[Saved entries]
══════════

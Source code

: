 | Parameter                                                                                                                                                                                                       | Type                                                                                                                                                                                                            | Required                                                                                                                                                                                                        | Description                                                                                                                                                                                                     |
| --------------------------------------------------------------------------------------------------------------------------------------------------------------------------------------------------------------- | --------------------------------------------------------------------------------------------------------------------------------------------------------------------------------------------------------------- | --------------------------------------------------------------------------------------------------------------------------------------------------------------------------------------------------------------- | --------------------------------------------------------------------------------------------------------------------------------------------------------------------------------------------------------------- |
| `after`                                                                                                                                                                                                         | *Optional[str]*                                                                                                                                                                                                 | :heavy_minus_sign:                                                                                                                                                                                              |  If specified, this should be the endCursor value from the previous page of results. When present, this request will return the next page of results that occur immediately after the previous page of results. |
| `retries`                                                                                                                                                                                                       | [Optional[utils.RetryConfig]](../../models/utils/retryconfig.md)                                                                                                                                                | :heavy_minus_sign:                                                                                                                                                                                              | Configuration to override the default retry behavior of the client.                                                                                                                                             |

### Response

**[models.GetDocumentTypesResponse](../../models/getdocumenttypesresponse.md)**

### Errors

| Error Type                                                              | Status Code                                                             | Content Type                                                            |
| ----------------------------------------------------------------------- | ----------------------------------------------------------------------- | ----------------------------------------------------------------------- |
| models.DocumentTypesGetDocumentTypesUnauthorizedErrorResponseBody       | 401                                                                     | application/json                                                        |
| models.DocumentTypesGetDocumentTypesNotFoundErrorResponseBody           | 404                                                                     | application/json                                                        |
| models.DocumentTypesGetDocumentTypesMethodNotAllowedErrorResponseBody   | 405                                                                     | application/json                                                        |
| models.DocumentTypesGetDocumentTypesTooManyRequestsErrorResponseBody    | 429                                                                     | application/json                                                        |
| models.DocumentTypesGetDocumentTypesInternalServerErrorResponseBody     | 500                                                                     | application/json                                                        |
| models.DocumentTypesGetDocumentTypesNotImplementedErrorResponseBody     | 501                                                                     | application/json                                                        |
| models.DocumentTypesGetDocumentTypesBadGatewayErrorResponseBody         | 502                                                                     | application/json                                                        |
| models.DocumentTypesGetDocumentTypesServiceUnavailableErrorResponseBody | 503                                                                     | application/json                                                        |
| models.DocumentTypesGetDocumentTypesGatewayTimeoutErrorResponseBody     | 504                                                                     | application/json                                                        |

══════════

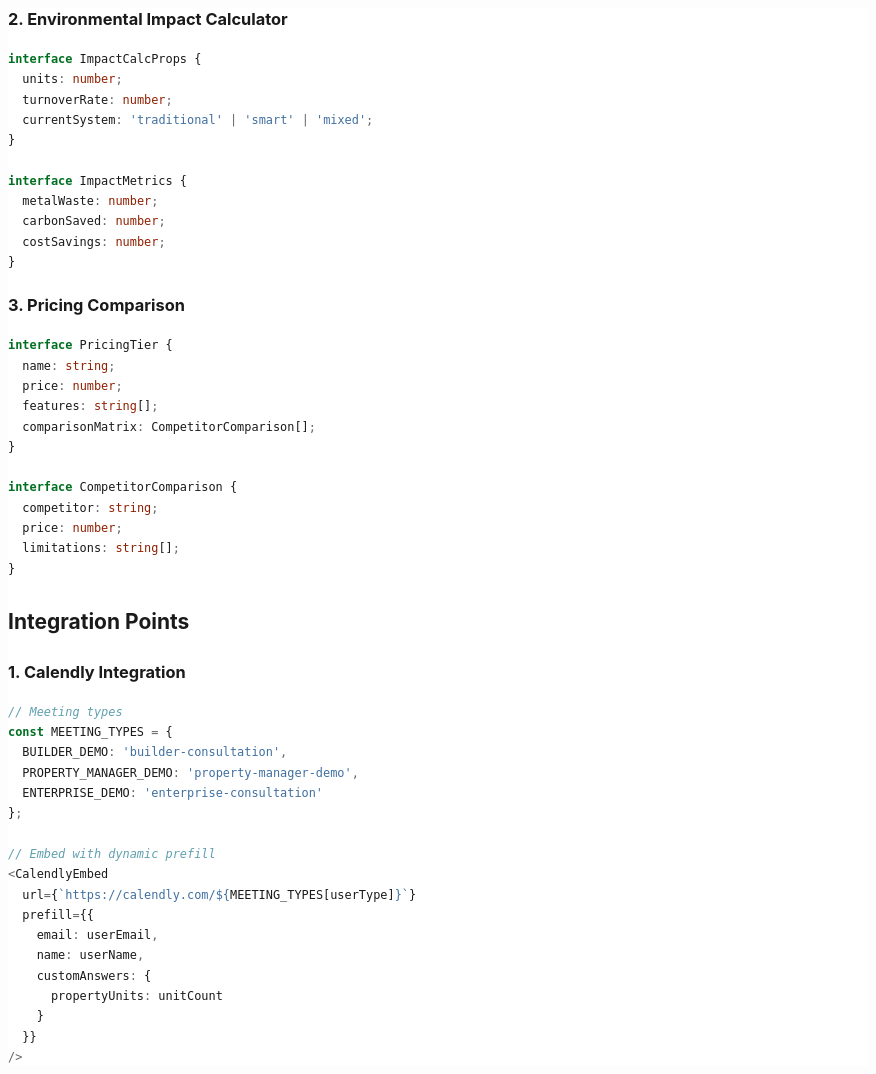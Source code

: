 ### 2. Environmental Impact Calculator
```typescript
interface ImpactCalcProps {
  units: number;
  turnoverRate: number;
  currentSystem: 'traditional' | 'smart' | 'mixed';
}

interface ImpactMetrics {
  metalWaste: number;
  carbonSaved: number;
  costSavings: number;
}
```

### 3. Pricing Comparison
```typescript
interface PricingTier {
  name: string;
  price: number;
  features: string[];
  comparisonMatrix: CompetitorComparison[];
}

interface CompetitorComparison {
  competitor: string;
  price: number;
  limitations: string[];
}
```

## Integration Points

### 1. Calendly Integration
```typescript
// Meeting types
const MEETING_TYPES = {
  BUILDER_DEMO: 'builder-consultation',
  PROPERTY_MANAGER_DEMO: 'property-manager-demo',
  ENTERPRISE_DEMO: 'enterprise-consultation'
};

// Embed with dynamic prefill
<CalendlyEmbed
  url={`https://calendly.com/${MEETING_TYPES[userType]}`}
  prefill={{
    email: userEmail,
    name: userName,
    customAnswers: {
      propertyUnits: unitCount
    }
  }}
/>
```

══════════

*Work required*:
Taking the records above as input, show every line in which the word "CompetitorComparison" is present.

*Written answer*:
  comparisonMatrix: CompetitorComparison[];
interface CompetitorComparison {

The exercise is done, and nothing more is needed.